Article 5, Part 4 – Arrest and custody (705 ILCS 405/Article V, Part 4)

F. Seeking detention & the detention screening process:

When a minor is arrested for any serious offense, the law enforcement agency may seek detention for him or her. The criteria for holding a minor in a detention center are determined with what is called a "scorable instrument". Each county in Illinois has developed its own detention standards for crimes committed by minors under 18 years of age. The scorable instrument lists crimes and corresponding points for each crime. Counties refer to the scorable instrument when considering whether or not to hold a minor in a detention center pending a detention hearing (705 ILCS 405/5-415). The minor’s score is based upon any crimes for which he or she has been arrested as well as his or her personal history. Most counties require 12 points to hold a minor, except for Cook County which requires 15.

For example, a minor who has served time in the care of the Illinois Department of Juvenile Justice (Department of Corrections) is considered to have 5 points based upon his past. An officer who works in a county with a 12 point requirement has arrested the minor mentioned above. He has committed a crime that is given 7 points based upon the scorable instrument, a drug possession/deliver offense, for instance. That 7 point crime plus the minor’s 5 points for his previous offense(s) total 12 points. At this point, the officer would call his or her local detention center to seek approval for the detention of that minor pending a detention hearing.

It is important to note that there may be situations in which officers will need to seek detention for minors who have not reached the required number of points. At such times, a “screening override” may be implemented. A screening override could be used when a parent refuses to pick up his or her child after an arrest. It could also be used in situations in which an officer is attempting to release a minor to a parent at home and the parent is away for an undetermined amount of time. If no other family member is available or able to take the minor, then the officer may call the detention center seeking placement for the delinquent minor. Remember, the minor must meet the definition of a delinquent minor who is not being held for a status offense.

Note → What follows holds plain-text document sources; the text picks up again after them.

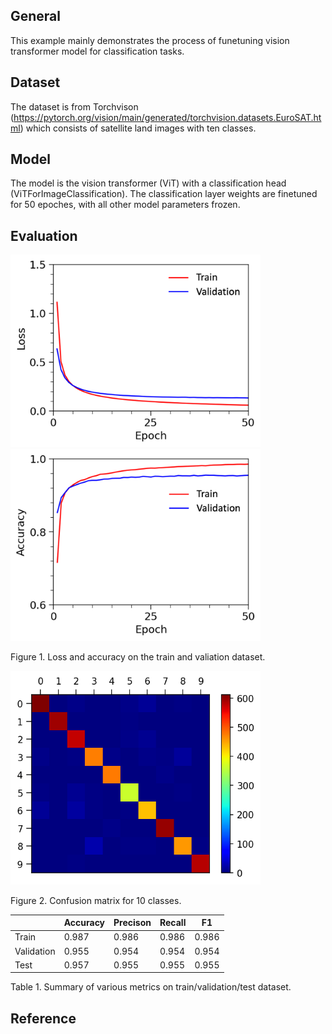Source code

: ## General
This example mainly demonstrates the process of funetuning vision transformer model for classification tasks. 

## Dataset
The dataset is from Torchvison (https://pytorch.org/vision/main/generated/torchvision.datasets.EuroSAT.html) which consists of satellite land images with ten classes.

## Model
The model is the vision transformer (ViT) with a classification head (ViTForImageClassification). The classification layer weights are finetuned for 50 epoches, with all other model parameters frozen.

## Evaluation
<img src="figures/train_valid_loss.png" width="400" /> <img src="figures/train_valid_acc.png" width="400" />

Figure 1. Loss and accuracy on the train and valiation dataset. 

<img src="figures/conf_matrix.tif" width="400" />

Figure 2. Confusion matrix for 10 classes.

| | Accuracy | Precison | Recall | F1 | 
| --- | --- | --- | --- | --- |
| Train | 0.987 | 0.986 | 0.986 | 0.986 |
| Validation | 0.955 | 0.954 | 0.954 | 0.954 |
| Test | 0.957 | 0.955 | 0.955 | 0.955 |

Table 1. Summary of various metrics on train/validation/test dataset.

## Reference
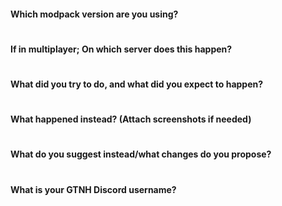 #### Which modpack version are you using?

#
#### If in multiplayer; On which server does this happen? 

#
#### What did you try to do, and what did you expect to happen?

#
#### What happened instead? (Attach screenshots if needed)

#
#### What do you suggest instead/what changes do you propose?

#
#### What is your GTNH Discord username?
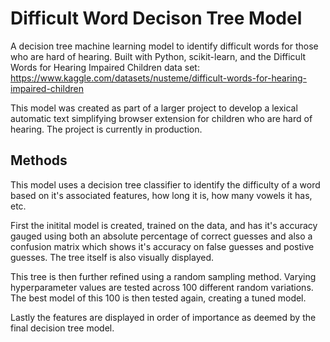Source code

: # Difficult Word Decison Tree Model

A decision tree machine learning model to identify difficult words for those who are hard of hearing. Built with Python, scikit-learn, and the Difficult Words for Hearing Impaired Children data set:
https://www.kaggle.com/datasets/nusteme/difficult-words-for-hearing-impaired-children

This model was created as part of a larger project to develop a lexical automatic text simplifying browser extension for children who are hard of hearing. The project is currently in production.
## Methods
This model uses a decision tree classifier to identify the difficulty of a word based on it's associated features, how long it is, how many vowels it has, etc.   

First the initital model is created, trained on the data, and has it's accuracy gauged using both an absolute percentage of correct guesses and also a confusion matrix which shows it's accuracy on false guesses and postive guesses. The tree itself is also visually displayed.

This tree is then further refined using a random sampling method. Varying hyperparameter values are tested across 100 different random variations. The best model of this 100 is then tested again, creating a tuned model.

Lastly the features are displayed in order of importance as deemed by the final decision tree model.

The scorable screening instruments discussed above are reviewed each year by each county’s State’s Attorney’s office. For a minor arrested or taken into custody for vehicular hijacking or aggravated vehicular hijacking, a previous finding of delinquency for vehicular hijacking or aggravated vehicular hijacking shall be given greater weight in determining whether secured custody of a minor is a matter of immediate and urgent necessity for the protection of the minor or of the person or property of another. If a probation officer or detention officer (or other public officer designated by the court in a county having 3,000,000 or more inhabitants) does not intend to detain a minor for an offense which constitutes one of the following offenses he or she shall consult with the State's Attorney's Office prior to the release of the minor: first degree murder, second degree murder, involuntary manslaughter, criminal sexual assault, aggravated criminal sexual assault, aggravated battery with a firearm as described in Section 12-4.2 or subdivision (e)(1), (e)(2), (e)(3), or (e)(4) of Section 12-3.05, aggravated or heinous battery involving permanent disability or disfigurement or great bodily harm, robbery, aggravated robbery, armed robbery, vehicular hijacking, aggravated vehicular hijacking, vehicular invasion, arson, aggravated arson, kidnapping, aggravated kidnapping, home invasion, burglary, or residential burglary.